The sky said war. 'War,' declared the sky. Up above, the evening stars were sending light, the nuclear way, their fuel-counts stretched by vast equations, pulsar, quasar, giant, and dwarf-and Andromeda burning, too, in rich implosions, changing and charging through the electric firmament. Below, the clouds looked as hard and clearly etched as granite, the work of abrupt propulsions, strong interactions…
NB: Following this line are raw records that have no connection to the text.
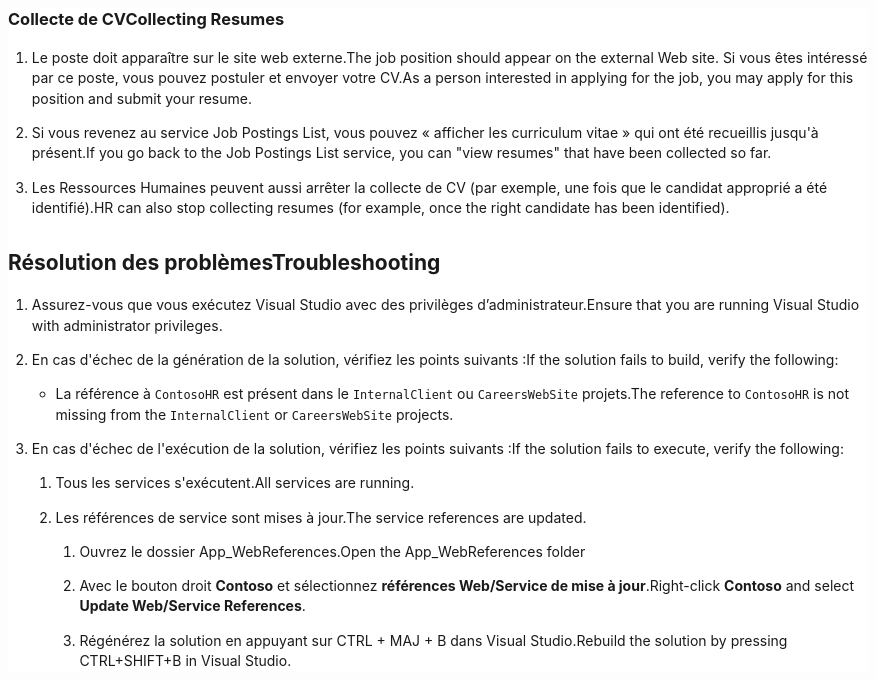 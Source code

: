 ### <a name="collecting-resumes"></a><span data-ttu-id="f8a06-310">Collecte de CV</span><span class="sxs-lookup"><span data-stu-id="f8a06-310">Collecting Resumes</span></span>  
  
1. <span data-ttu-id="f8a06-311">Le poste doit apparaître sur le site web externe.</span><span class="sxs-lookup"><span data-stu-id="f8a06-311">The job position should appear on the external Web site.</span></span> <span data-ttu-id="f8a06-312">Si vous êtes intéressé par ce poste, vous pouvez postuler et envoyer votre CV.</span><span class="sxs-lookup"><span data-stu-id="f8a06-312">As a person interested in applying for the job, you may apply for this position and submit your resume.</span></span>  
  
2. <span data-ttu-id="f8a06-313">Si vous revenez au service Job Postings List, vous pouvez « afficher les curriculum vitae » qui ont été recueillis jusqu'à présent.</span><span class="sxs-lookup"><span data-stu-id="f8a06-313">If you go back to the Job Postings List service, you can "view resumes" that have been collected so far.</span></span>  
  
3. <span data-ttu-id="f8a06-314">Les Ressources Humaines peuvent aussi arrêter la collecte de CV (par exemple, une fois que le candidat approprié a été identifié).</span><span class="sxs-lookup"><span data-stu-id="f8a06-314">HR can also stop collecting resumes (for example, once the right candidate has been identified).</span></span>  
  
## <a name="troubleshooting"></a><span data-ttu-id="f8a06-315">Résolution des problèmes</span><span class="sxs-lookup"><span data-stu-id="f8a06-315">Troubleshooting</span></span>  
  
1. <span data-ttu-id="f8a06-316">Assurez-vous que vous exécutez Visual Studio avec des privilèges d’administrateur.</span><span class="sxs-lookup"><span data-stu-id="f8a06-316">Ensure that you are running Visual Studio with administrator privileges.</span></span>  
  
2. <span data-ttu-id="f8a06-317">En cas d'échec de la génération de la solution, vérifiez les points suivants :</span><span class="sxs-lookup"><span data-stu-id="f8a06-317">If the solution fails to build, verify the following:</span></span>  
  
    - <span data-ttu-id="f8a06-318">La référence à `ContosoHR` est présent dans le `InternalClient` ou `CareersWebSite` projets.</span><span class="sxs-lookup"><span data-stu-id="f8a06-318">The reference to `ContosoHR` is not missing from the `InternalClient` or `CareersWebSite` projects.</span></span>  
  
3. <span data-ttu-id="f8a06-319">En cas d'échec de l'exécution de la solution, vérifiez les points suivants :</span><span class="sxs-lookup"><span data-stu-id="f8a06-319">If the solution fails to execute, verify the following:</span></span>  
  
    1. <span data-ttu-id="f8a06-320">Tous les services s'exécutent.</span><span class="sxs-lookup"><span data-stu-id="f8a06-320">All services are running.</span></span>  
  
    2. <span data-ttu-id="f8a06-321">Les références de service sont mises à jour.</span><span class="sxs-lookup"><span data-stu-id="f8a06-321">The service references are updated.</span></span>  
  
        1. <span data-ttu-id="f8a06-322">Ouvrez le dossier App_WebReferences.</span><span class="sxs-lookup"><span data-stu-id="f8a06-322">Open the App_WebReferences folder</span></span>  
  
        2. <span data-ttu-id="f8a06-323">Avec le bouton droit **Contoso** et sélectionnez **références Web/Service de mise à jour**.</span><span class="sxs-lookup"><span data-stu-id="f8a06-323">Right-click **Contoso** and select **Update Web/Service References**.</span></span>  
  
        3. <span data-ttu-id="f8a06-324">Régénérez la solution en appuyant sur CTRL + MAJ + B dans Visual Studio.</span><span class="sxs-lookup"><span data-stu-id="f8a06-324">Rebuild the solution by pressing CTRL+SHIFT+B in Visual Studio.</span></span>  
   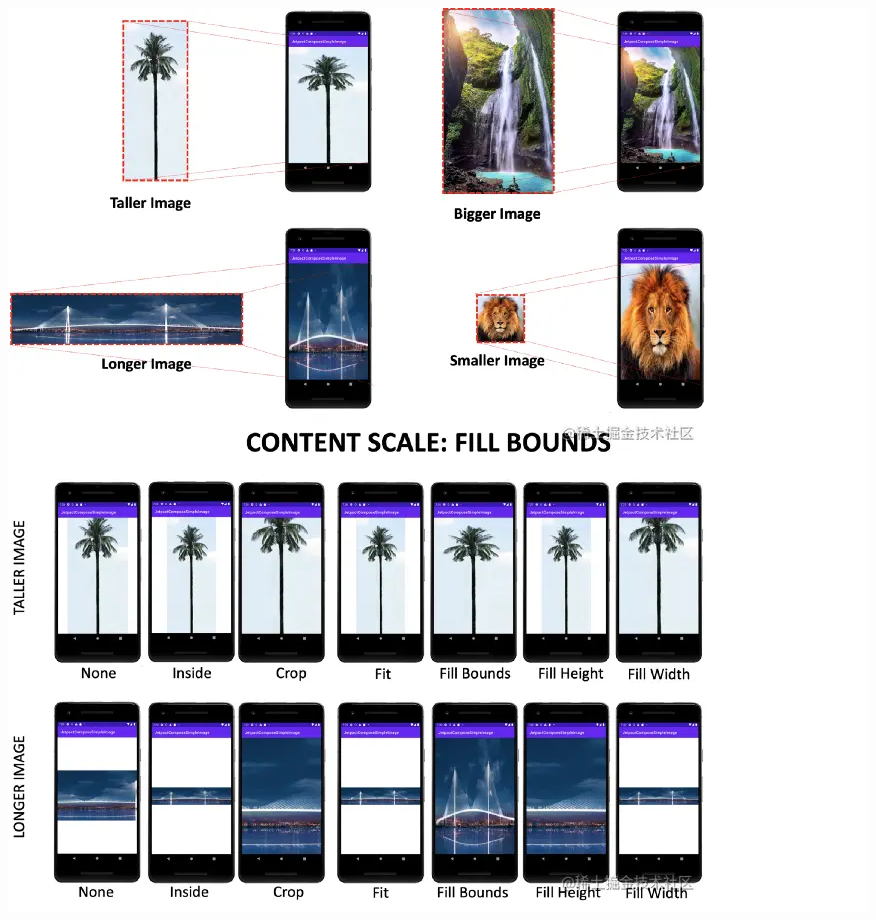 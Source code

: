   ![img](assets/d821136a5de9445e8f66d69d9b98f160tplv-k3u1fbpfcp-zoom-in-crop-mark1512000.webp)



![img](assets/8663cd83888b458b8d169847a154c853tplv-k3u1fbpfcp-zoom-in-crop-mark1512000.webp)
Now the little puppy lay in the arms of his mistress, for the last hours. His senses all had missions: to find a way through the veils of her grief and, perhaps, to help assuage it. His passionate vigilance also had an animal edge. You've seen those puppies at the playground or the seaside, tethered to a fence while the whole world romps and dances. This is the maximum puppy suffering; it stings far worse than hunger. But now the little puppy went through that pain to the other side, twisting and tugging within himself, just to hold the grief and make it lighter. 'Thank you, Jackajack,' Andromeda murmured, as she felt the hot squirm-ings-the unbounded willingness-of his love. Their little room held a blushful glow: early to bed in summer, curtailment, just exclusion. Andromeda had the pride to meet her fate, like a woman. But she didn't want to go. She thought of escape, of flight (no one would have stopped her), just herself and the little puppy. It was a big bare planet now, though, and very lonely. Great emptinesses pressed in on the human place. Andromeda had the pride. But she didn't want to go.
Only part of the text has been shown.